▸ GOAL OF THE EXERCISE: An exact copy of every record below is needed, with all pictures removed.

▸ SUPPLIED RECORDS:
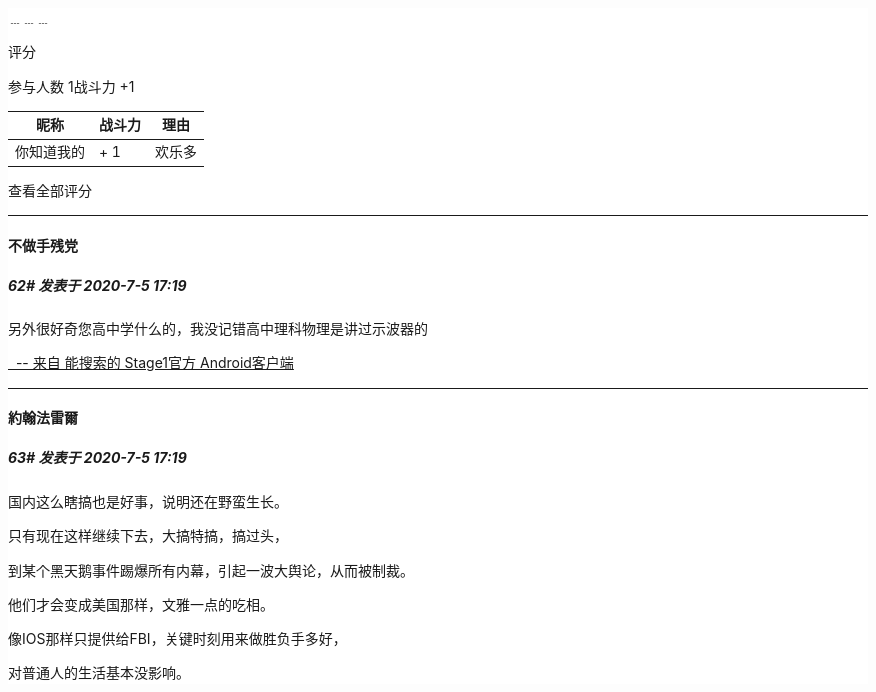 
﹍﹍﹍

评分





 参与人数 1战斗力 +1

|昵称|战斗力|理由|
|----|---|---|
| 你知道我的| + 1|欢乐多|



查看全部评分






*****

####  不做手残党  
##### 62#       发表于 2020-7-5 17:19




另外很好奇您高中学什么的，我没记错高中理科物理是讲过示波器的

[  -- 来自 能搜索的 Stage1官方 Android客户端](https://www.coolapk.com/apk/140634)







*****

####  約翰法雷爾  
##### 63#       发表于 2020-7-5 17:19




国内这么瞎搞也是好事，说明还在野蛮生长。


只有现在这样继续下去，大搞特搞，搞过头，

到某个黑天鹅事件踢爆所有内幕，引起一波大舆论，从而被制裁。


他们才会变成美国那样，文雅一点的吃相。


像IOS那样只提供给FBI，关键时刻用来做胜负手多好，

对普通人的生活基本没影响。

▸ SOLUTION TO THE PROBLEM:
﹍﹍﹍

评分





 参与人数 1战斗力 +1

|昵称|战斗力|理由|
|----|---|---|
| 你知道我的| + 1|欢乐多|



查看全部评分






*****

####  不做手残党  
##### 62#       发表于 2020-7-5 17:19




另外很好奇您高中学什么的，我没记错高中理科物理是讲过示波器的

[  -- 来自 能搜索的 Stage1官方 Android客户端](https://www.coolapk.com/apk/140634)







*****

####  約翰法雷爾  
##### 63#       发表于 2020-7-5 17:19




国内这么瞎搞也是好事，说明还在野蛮生长。


只有现在这样继续下去，大搞特搞，搞过头，

到某个黑天鹅事件踢爆所有内幕，引起一波大舆论，从而被制裁。


他们才会变成美国那样，文雅一点的吃相。


像IOS那样只提供给FBI，关键时刻用来做胜负手多好，

对普通人的生活基本没影响。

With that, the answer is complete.